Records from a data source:
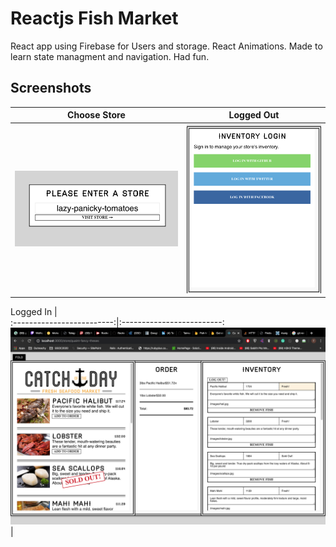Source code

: # Reactjs Fish Market
React app using Firebase for Users and storage. React Animations. Made to learn state managment and navigation. Had fun.




## Screenshots

Choose Store                  |  Logged Out 
:-------------------------:|:-------------------------:
![NEP](screenshots/ChooseStore.png?raw=true "NEP") |  ![NEP](screenshots/LoggedOut.png?raw=true "NEP")


Logged In        |  
:-------------------------:|:-------------------------:
![NEP](screenshots/LoggedIn.png?raw=true "NEP")|  
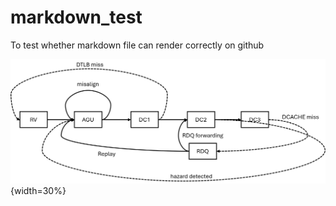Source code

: # markdown_test
To test whether markdown file can render correctly on github

![test figure](figure/test.png "test figure"){width=30%}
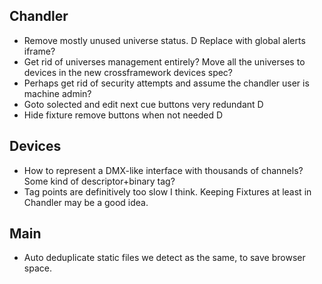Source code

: 

## Chandler
* Remove mostly unused universe status. D Replace with global alerts iframe?
* Get rid of universes management entirely?  Move all the universes to devices in the new crossframework devices spec?
* Perhaps get rid of security attempts and assume the chandler user is machine admin?
* Goto solected and edit next cue buttons very redundant D
* Hide fixture remove buttons when not needed D

## Devices
* How to represent a DMX-like interface with thousands of channels? Some kind of descriptor+binary tag?
* Tag points are definitively too slow I think.  Keeping Fixtures at least in Chandler may be a good idea.


## Main
* Auto deduplicate static files we detect as the same, to save browser space.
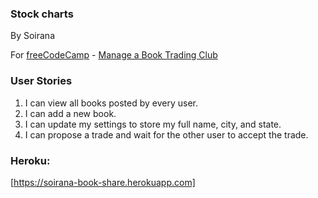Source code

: ### Stock charts 
By Soirana

For [freeCodeCamp](http://freecodecamp.com) - [Manage a Book Trading Club](https://www.freecodecamp.com/challenges/manage-a-book-trading-club)

### **User Stories**

1. I can view all books posted by every user.
2. I can add a new book.
3. I can update my settings to store my full name, city, and state.
4. I can propose a trade and wait for the other user to accept the trade.


### Heroku:
[https://soirana-book-share.herokuapp.com]


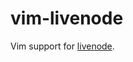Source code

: # vim-livenode
Vim support for [livenode][livenode].

[livenode]: https://github.com/mishoo/livenode/
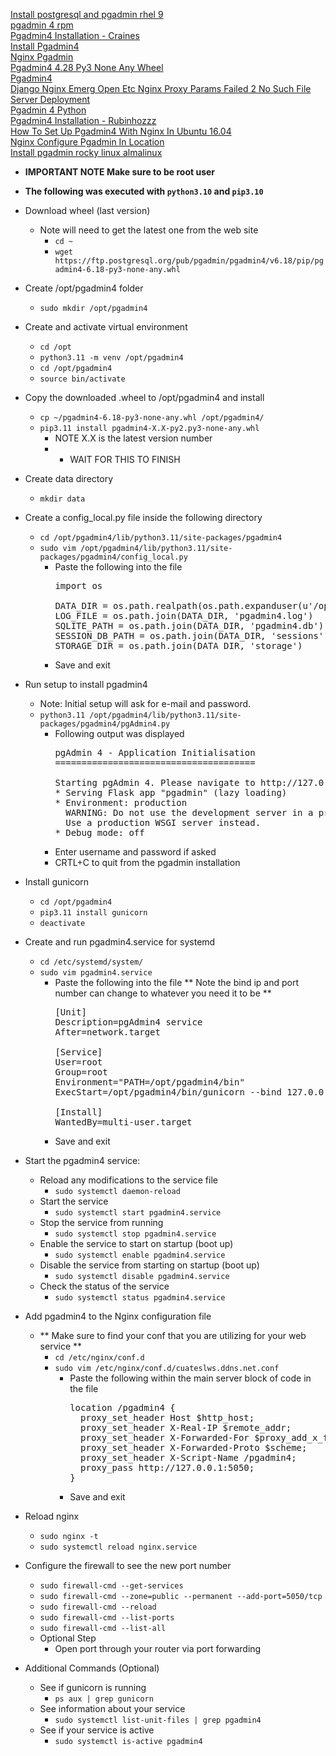 [Install postgresql and pgadmin rhel 9](https://www.tecmint.com/install-postgresql-and-pgadmin-rhel-9/)<br />
[pgadmin 4 rpm](https://www.pgadmin.org/download/pgadmin-4-rpm/)<br />
[Pgadmin4 Installation - Craines](https://gist.github.com/craines/ba6fe9ba416df841d8e5ac5da6128ea7)<br />
[Install Pgadmin4](https://gist.github.com/rubinhozzz/368176fec80edcf449a76e15164ff728)<br />
[Nginx Pgadmin](https://github.com/rbernardes/nginx-pgadmin)<br />
[Pgadmin4 4.28 Py3 None Any Wheel](https://ftp.postgresql.org/pub/pgadmin/pgadmin4/v4.28/pip/pgadmin4-4.28-py3-none-any.whl)<br />
[Pgadmin4](https://ftp.postgresql.org/pub/pgadmin/pgadmin4/)<br />
[Django Nginx Emerg Open Etc Nginx Proxy Params Failed 2 No Such File](https://stackoverflow.com/questions/42589781/django-nginx-emerg-open-etc-nginx-proxy-params-failed-2-no-such-file)<br />
[Server Deployment](https://www.pgadmin.org/docs/pgadmin4/latest/server_deployment.html)<br />
[Pgadmin 4 Python](https://www.pgadmin.org/download/pgadmin-4-python/)<br />
[Pgadmin4 Installation - Rubinhozzz](https://gist.github.com/rubinhozzz/9217e8b0dc834874a301cd0435e70691)<br />
[How To Set Up Pgadmin4 With Nginx In Ubuntu 16.04](https://askubuntu.com/questions/939881/how-to-set-up-pgadmin4-with-nginx-in-ubuntu-16-04)<br />
[Nginx Configure Pgadmin In Location](https://stackoverflow.com/questions/45958416/nginx-configure-pgadmin-in-location)<br />
[Install pgadmin rocky linux almalinux](https://www.tecmint.com/install-pgadmin-rocky-linux-almalinux/)<br />

* **IMPORTANT NOTE Make sure to be root user**
* **The following was executed with `python3.10` and `pip3.10`**

* Download wheel (last version)
  * Note will need to get the latest one from the web site
    * `cd ~`
    * `wget https://ftp.postgresql.org/pub/pgadmin/pgadmin4/v6.18/pip/pgadmin4-6.18-py3-none-any.whl`
* Create /opt/pgadmin4 folder
  * `sudo mkdir /opt/pgadmin4`
* Create and activate virtual environment
  * `cd /opt`
  * `python3.11 -m venv /opt/pgadmin4`
  * `cd /opt/pgadmin4`
  * `source bin/activate`
* Copy the downloaded .wheel to /opt/pgadmin4 and install
  * `cp ~/pgadmin4-6.18-py3-none-any.whl /opt/pgadmin4/`
  * `pip3.11 install pgadmin4-X.X-py2.py3-none-any.whl`
    * NOTE X.X is the latest version number
    * * WAIT FOR THIS TO FINISH
* Create data directory
  * `mkdir data`
* Create a config_local.py file inside the following directory
  * `cd /opt/pgadmin4/lib/python3.11/site-packages/pgadmin4`
  * `sudo vim /opt/pgadmin4/lib/python3.11/site-packages/pgadmin4/config_local.py`
    * Paste the following into the file
      <pre>
      import os

      DATA_DIR = os.path.realpath(os.path.expanduser(u'/opt/pgadmin4/data/'))
      LOG_FILE = os.path.join(DATA_DIR, 'pgadmin4.log')
      SQLITE_PATH = os.path.join(DATA_DIR, 'pgadmin4.db')
      SESSION_DB_PATH = os.path.join(DATA_DIR, 'sessions')
      STORAGE_DIR = os.path.join(DATA_DIR, 'storage')
      </pre>
    * Save and exit
* Run setup to install pgadmin4
  * Note: Initial setup will ask for e-mail and password.
  * `python3.11 /opt/pgadmin4/lib/python3.11/site-packages/pgadmin4/pgAdmin4.py`
    * Following output was displayed
      <pre>
      pgAdmin 4 - Application Initialisation
      ======================================

      Starting pgAdmin 4. Please navigate to http://127.0.0.1:5050 in your browser.
      * Serving Flask app "pgadmin" (lazy loading)
      * Environment: production
        WARNING: Do not use the development server in a production environment.
        Use a production WSGI server instead.
      * Debug mode: off
      </pre>
    * Enter username and password if asked
    * CRTL+C to quit from the pgadmin installation
* Install gunicorn
  * `cd /opt/pgadmin4`
  * `pip3.11 install gunicorn`
  * `deactivate`
* Create and run pgadmin4.service for systemd
  * `cd /etc/systemd/system/`
  * `sudo vim pgadmin4.service`
    * Paste the following into the file
      ** Note the bind ip and port number can change to whatever you need it to be **
      <pre>
      [Unit]
      Description=pgAdmin4 service
      After=network.target

      [Service]
      User=root
      Group=root
      Environment="PATH=/opt/pgadmin4/bin"
      ExecStart=/opt/pgadmin4/bin/gunicorn --bind 127.0.0.1:5050 --workers=1 --threads=25 --chdir /opt/pgadmin4/lib/python3.10/site-packages/pgadmin4 pgAdmin4:app

      [Install]
      WantedBy=multi-user.target
      </pre>
    * Save and exit
* Start the pgadmin4 service:
  * Reload any modifications to the service file
    * `sudo systemctl daemon-reload`
  * Start the service
    * `sudo systemctl start pgadmin4.service`
  * Stop the service from running
    * `sudo systemctl stop pgadmin4.service`
  * Enable the service to start on startup (boot up)
    * `sudo systemctl enable pgadmin4.service`
  * Disable the service from starting on startup (boot up)
    * `sudo systemctl disable pgadmin4.service`
  * Check the status of the service
    * `sudo systemctl status pgadmin4.service`
* Add pgadmin4 to the Nginx configuration file
  * ** Make sure to find your conf that you are utilizing for your web service **
    * `cd /etc/nginx/conf.d`
    * `sudo vim /etc/nginx/conf.d/cuateslws.ddns.net.conf`
      * Paste the following within the main server block of code in the file
        <pre>
        location /pgadmin4 {
          proxy_set_header Host $http_host;
          proxy_set_header X-Real-IP $remote_addr;
          proxy_set_header X-Forwarded-For $proxy_add_x_forwarded_for;
          proxy_set_header X-Forwarded-Proto $scheme;
          proxy_set_header X-Script-Name /pgadmin4;
          proxy_pass http://127.0.0.1:5050;
        }
        </pre>
      * Save and exit
* Reload nginx
  * `sudo nginx -t`
  * `sudo systemctl reload nginx.service`
* Configure the firewall to see the new port number
  * `sudo firewall-cmd --get-services`
  * `sudo firewall-cmd --zone=public --permanent --add-port=5050/tcp`
  * `sudo firewall-cmd --reload`
  * `sudo firewall-cmd --list-ports`
  * `sudo firewall-cmd --list-all`
  * Optional Step
    * Open port through your router via port forwarding
* Additional Commands (Optional)
  * See if gunicorn is running
    * `ps aux | grep gunicorn`
  * See information about your service
    * `sudo systemctl list-unit-files | grep pgadmin4`
  * See if your service is active
    * `sudo systemctl is-active pgadmin4`
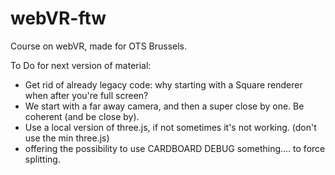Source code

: # webVR-ftw
 Course on webVR, made for OTS Brussels.
 
 To Do for next version of material:
 
 * Get rid of already legacy code: why starting with a Square renderer when after you're full screen?
 * We start with a far away camera, and then a super close by one. Be coherent (and be close by).
 * Use a local version of three.js, if not sometimes it's not working. (don't use the min three.js)
 * offering the possibility to use CARDBOARD DEBUG something.... to force splitting.
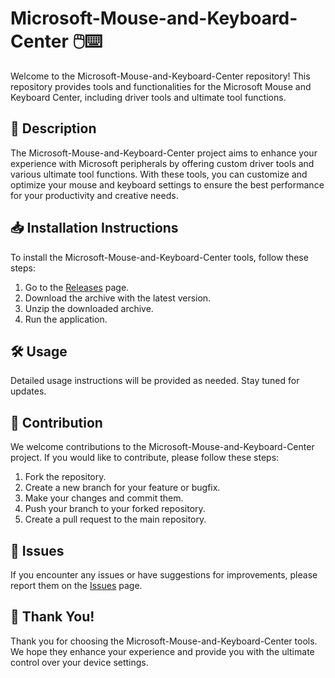 # Microsoft-Mouse-and-Keyboard-Center 🖱️⌨️

Welcome to the Microsoft-Mouse-and-Keyboard-Center repository! This repository provides tools and functionalities for the Microsoft Mouse and Keyboard Center, including driver tools and ultimate tool functions.

## 📜 Description
The Microsoft-Mouse-and-Keyboard-Center project aims to enhance your experience with Microsoft peripherals by offering custom driver tools and various ultimate tool functions. With these tools, you can customize and optimize your mouse and keyboard settings to ensure the best performance for your productivity and creative needs.

## 📥 Installation Instructions
To install the Microsoft-Mouse-and-Keyboard-Center tools, follow these steps:

1. Go to the [Releases](../../releases) page.
2. Download the archive with the latest version.
3. Unzip the downloaded archive.
4. Run the application.

## 🛠️ Usage
Detailed usage instructions will be provided as needed. Stay tuned for updates.

## 🤝 Contribution
We welcome contributions to the Microsoft-Mouse-and-Keyboard-Center project. If you would like to contribute, please follow these steps:

1. Fork the repository.
2. Create a new branch for your feature or bugfix.
3. Make your changes and commit them.
4. Push your branch to your forked repository.
5. Create a pull request to the main repository.

## 🐞 Issues
If you encounter any issues or have suggestions for improvements, please report them on the [Issues](../../issues) page.

## 🌟 Thank You!
Thank you for choosing the Microsoft-Mouse-and-Keyboard-Center tools. We hope they enhance your experience and provide you with the ultimate control over your device settings.
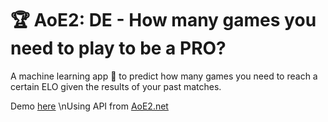 # 🏆 AoE2: DE - How many games you need to play to be a PRO?
A machine learning  app 🤖 to predict how many games you need to reach a certain ELO given the results of your past matches.

Demo [here](https://aoe2-how-many-games-to-pro.herokuapp.com/)
\nUsing API from [AoE2.net](https://aoe2.net/)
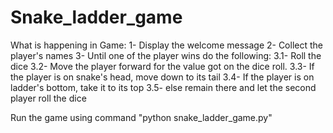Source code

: # Snake_ladder_game

What is happening in Game:
1- Display the welcome message
2- Collect the player's names
3- Until one of the player wins do the following:
3.1- Roll the dice
3.2- Move the player forward for the value got on the dice roll.
3.3- If the player is on snake's head, move down to its tail
3.4- If the player is on ladder's bottom, take it to its top
3.5- else remain there and let the second player roll the dice

Run the game using command "python snake_ladder_game.py"

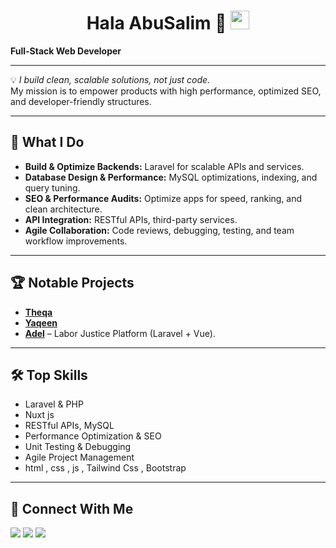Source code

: <h1 align="center"> Hala AbuSalim 👋 <img src="https://media.giphy.com/media/WUlplcMpOCEmTGBtBW/giphy.gif" width="30"></h1>

**Full-Stack Web Developer**

---

💡 *I build clean, scalable solutions, not just code.*  
My mission is to empower products with high performance, optimized SEO, and developer-friendly structures.

---

## 🚀 What I Do
- **Build & Optimize Backends:** Laravel for scalable APIs and services.  
- **Database Design & Performance:** MySQL optimizations, indexing, and query tuning.  
- **SEO & Performance Audits:** Optimize apps for speed, ranking, and clean architecture.  
- **API Integration:** RESTful APIs, third-party services.  
- **Agile Collaboration:** Code reviews, debugging, testing, and team workflow improvements.  

---

## 🏆 Notable Projects
- [**Theqa**](https://theqa.reviews/)
- [**Yaqeen**](https://yaaqen.com/)
- [**Adel**](https://adel.ps/) – Labor Justice Platform (Laravel + Vue).  

---

## 🛠 Top Skills
- Laravel & PHP
- Nuxt js 
- RESTful APIs, MySQL  
- Performance Optimization & SEO  
- Unit Testing & Debugging  
- Agile Project Management
- html , css , js , Tailwind Css , Bootstrap 

---

## 🔗 Connect With Me
<p>
<a href="https://www.linkedin.com/in/hala-abusalim/" target="_blank"><img src="https://img.shields.io/badge/LinkedIn-blue?style=flat&logo=linkedin" /></a>
<a href="https://github.com/HalaSalim77" target="_blank"><img src="https://img.shields.io/badge/GitHub-black?style=flat&logo=github" /></a>
<a href="https://medium.com/@hala.s.salim" target="_blank"><img src="https://img.shields.io/badge/Medium-white?style=flat&logo=medium" /></a>
</p>
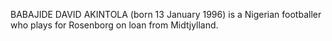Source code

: BABAJIDE DAVID AKINTOLA (born 13 January 1996) is a Nigerian footballer who plays for Rosenborg on loan from Midtjylland.
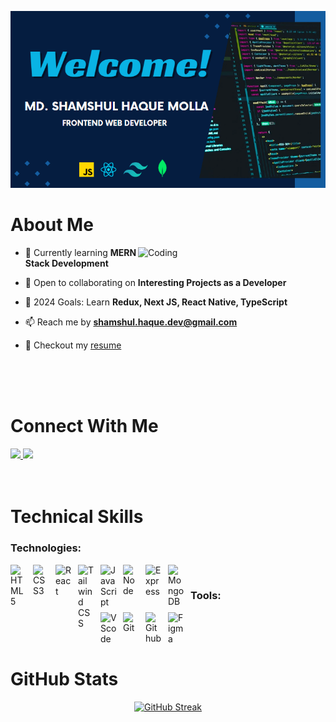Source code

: <p align="center"> <img src="https://raw.githubusercontent.com/shamshul-haque/shamshul-haque/main/assets/cover.png" alt="Banner" /> </p>

# About Me

<img src="https://github-readme-stats.vercel.app/api/top-langs?username=shamshul-haque&show_icons=true&hide_border=false&title_color=ff652f&icon_color=FFE400&bg_color=09131B&text_color=ffffff&border_color=0c1a25" alt="Coding" align="right" width="300">

- 🌱 Currently learning **MERN Stack Development**

- 👯 Open to collaborating on **Interesting Projects as a Developer**

- 🥅 2024 Goals: Learn **Redux, Next JS, React Native, TypeScript**

- 📫 Reach me by **shamshul.haque.dev@gmail.com**

- 📄  Checkout my [resume](https://drive.google.com/file/d/1MC1AMoqWvvzA5ZVz-TrwwofQ24wjgDHB/view?usp=drive_link)
<br/>
<br/>
<br/>

# Connect With Me
<a target="_blank" href="https://linkedin.com/in/shamshul-haque">
  <img src="https://img.shields.io/badge/Linkedin-0077B5?style=for-the-badge&logo=linkedin&logoColor=white"/>
</a>
<a target="_blank" href="https://www.facebook.com/sujat.shams">
  <img src="https://img.shields.io/badge/Facebook-1877F2?style=for-the-badge&logo=facebook&logoColor=white"/>
</a>
<br/>
<br/>
<br/>


# Technical Skills
### Technologies:
<img align="left" alt="HTML5" width="26px" src="https://cdn.jsdelivr.net/gh/devicons/devicon/icons/html5/html5-original.svg" style="padding-right:10px;" />
<img align="left" alt="CSS3" width="26px" src="https://cdn.jsdelivr.net/gh/devicons/devicon/icons/css3/css3-original.svg" style="padding-right:10px;" />
<img align="left" alt="React" width="26px" src="https://cdn.jsdelivr.net/gh/devicons/devicon/icons/react/react-original.svg" style="padding-right:10px;" />
<img align="left" alt="Tailwind CSS" width="26px" src="https://cdn.jsdelivr.net/gh/devicons/devicon/icons/tailwindcss/tailwindcss-plain.svg" style="padding-right:10px;" />
<img align="left" alt="JavaScript" width="26px" src="https://cdn.jsdelivr.net/gh/devicons/devicon/icons/javascript/javascript-original.svg" style="padding-right:10px;" />
<img align="left" alt="Node" width="26px" src="https://cdn.jsdelivr.net/gh/devicons/devicon/icons/nodejs/nodejs-original.svg" style="padding-right:10px;" />
<img align="left" alt="Express" width="26px" src="https://cdn.jsdelivr.net/gh/devicons/devicon/icons/express/express-original.svg" style="padding-right:10px;" />
<img align="left" alt="MongoDB" width="26px" src="https://cdn.jsdelivr.net/gh/devicons/devicon/icons/mongodb/mongodb-original.svg" style="padding-right:10px;" />
<br/>

### Tools:
<img align="left" alt="VScode" width="26px" src="https://cdn.jsdelivr.net/gh/devicons/devicon/icons/vscode/vscode-original.svg" style="padding-right:10px;" />
<img align="left" alt="Git" width="26px" src="https://cdn.jsdelivr.net/gh/devicons/devicon/icons/git/git-original.svg" style="padding-right:10px;" />
<img align="left" alt="Github" width="26px" src="https://user-images.githubusercontent.com/3369400/139447912-e0f43f33-6d9f-45f8-be46-2df5bbc91289.png" style="padding-right:10px;" />
<img align="left" alt="Figma" width="26px" src="https://cdn.jsdelivr.net/gh/devicons/devicon/icons/figma/figma-original.svg" style="padding-right:10px;" />
<br />
<br />
<br />

# GitHub Stats
<p align="center">
    <a href="https://git.io/streak-stats"><img src="https://github-readme-streak-stats.herokuapp.com?user=shamshul-haque&theme=gruvbox-duo" alt="GitHub Streak" /></a>
</p>
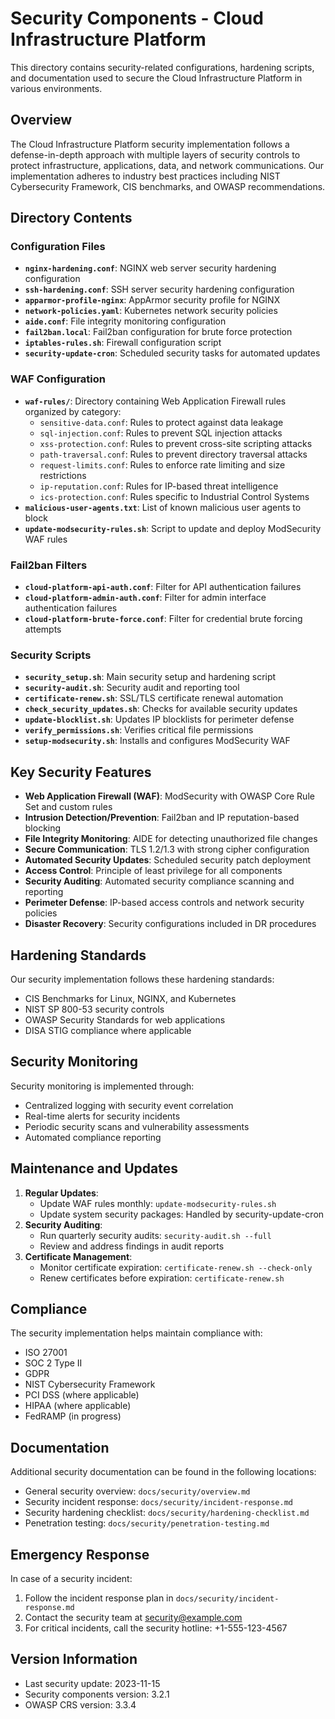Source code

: # Security Components - Cloud Infrastructure Platform

This directory contains security-related configurations, hardening scripts, and documentation used to secure the Cloud Infrastructure Platform in various environments.

## Overview

The Cloud Infrastructure Platform security implementation follows a defense-in-depth approach with multiple layers of security controls to protect infrastructure, applications, data, and network communications. Our implementation adheres to industry best practices including NIST Cybersecurity Framework, CIS benchmarks, and OWASP recommendations.

## Directory Contents

### Configuration Files

- **`nginx-hardening.conf`**: NGINX web server security hardening configuration
- **`ssh-hardening.conf`**: SSH server security hardening configuration
- **`apparmor-profile-nginx`**: AppArmor security profile for NGINX
- **`network-policies.yaml`**: Kubernetes network security policies
- **`aide.conf`**: File integrity monitoring configuration
- **`fail2ban.local`**: Fail2ban configuration for brute force protection
- **`iptables-rules.sh`**: Firewall configuration script
- **`security-update-cron`**: Scheduled security tasks for automated updates

### WAF Configuration

- **`waf-rules/`**: Directory containing Web Application Firewall rules organized by category:
  - `sensitive-data.conf`: Rules to protect against data leakage
  - `sql-injection.conf`: Rules to prevent SQL injection attacks
  - `xss-protection.conf`: Rules to prevent cross-site scripting attacks
  - `path-traversal.conf`: Rules to prevent directory traversal attacks
  - `request-limits.conf`: Rules to enforce rate limiting and size restrictions
  - `ip-reputation.conf`: Rules for IP-based threat intelligence
  - `ics-protection.conf`: Rules specific to Industrial Control Systems
- **`malicious-user-agents.txt`**: List of known malicious user agents to block
- **`update-modsecurity-rules.sh`**: Script to update and deploy ModSecurity WAF rules

### Fail2ban Filters

- **`cloud-platform-api-auth.conf`**: Filter for API authentication failures
- **`cloud-platform-admin-auth.conf`**: Filter for admin interface authentication failures
- **`cloud-platform-brute-force.conf`**: Filter for credential brute forcing attempts

### Security Scripts

- **`security_setup.sh`**: Main security setup and hardening script
- **`security-audit.sh`**: Security audit and reporting tool
- **`certificate-renew.sh`**: SSL/TLS certificate renewal automation
- **`check_security_updates.sh`**: Checks for available security updates
- **`update-blocklist.sh`**: Updates IP blocklists for perimeter defense
- **`verify_permissions.sh`**: Verifies critical file permissions
- **`setup-modsecurity.sh`**: Installs and configures ModSecurity WAF

## Key Security Features

- **Web Application Firewall (WAF)**: ModSecurity with OWASP Core Rule Set and custom rules
- **Intrusion Detection/Prevention**: Fail2ban and IP reputation-based blocking
- **File Integrity Monitoring**: AIDE for detecting unauthorized file changes
- **Secure Communication**: TLS 1.2/1.3 with strong cipher configuration
- **Automated Security Updates**: Scheduled security patch deployment
- **Access Control**: Principle of least privilege for all components
- **Security Auditing**: Automated security compliance scanning and reporting
- **Perimeter Defense**: IP-based access controls and network security policies
- **Disaster Recovery**: Security configurations included in DR procedures

## Hardening Standards

Our security implementation follows these hardening standards:

- CIS Benchmarks for Linux, NGINX, and Kubernetes
- NIST SP 800-53 security controls
- OWASP Security Standards for web applications
- DISA STIG compliance where applicable

## Security Monitoring

Security monitoring is implemented through:

- Centralized logging with security event correlation
- Real-time alerts for security incidents
- Periodic security scans and vulnerability assessments
- Automated compliance reporting

## Maintenance and Updates

1. **Regular Updates**:
    - Update WAF rules monthly: `update-modsecurity-rules.sh`
    - Update system security packages: Handled by security-update-cron
2. **Security Auditing**:
    - Run quarterly security audits: `security-audit.sh --full`
    - Review and address findings in audit reports
3. **Certificate Management**:
    - Monitor certificate expiration: `certificate-renew.sh --check-only`
    - Renew certificates before expiration: `certificate-renew.sh`

## Compliance

The security implementation helps maintain compliance with:

- ISO 27001
- SOC 2 Type II
- GDPR
- NIST Cybersecurity Framework
- PCI DSS (where applicable)
- HIPAA (where applicable)
- FedRAMP (in progress)

## Documentation

Additional security documentation can be found in the following locations:

- General security overview: `docs/security/overview.md`
- Security incident response: `docs/security/incident-response.md`
- Security hardening checklist: `docs/security/hardening-checklist.md`
- Penetration testing: `docs/security/penetration-testing.md`

## Emergency Response

In case of a security incident:

1. Follow the incident response plan in `docs/security/incident-response.md`
2. Contact the security team at security@example.com
3. For critical incidents, call the security hotline: +1-555-123-4567

## Version Information

- Last security update: 2023-11-15
- Security components version: 3.2.1
- OWASP CRS version: 3.3.4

_Work task:_ The number of lines in the data that hold "will" must be the entire answer.

_Solution to the exercise:_ 3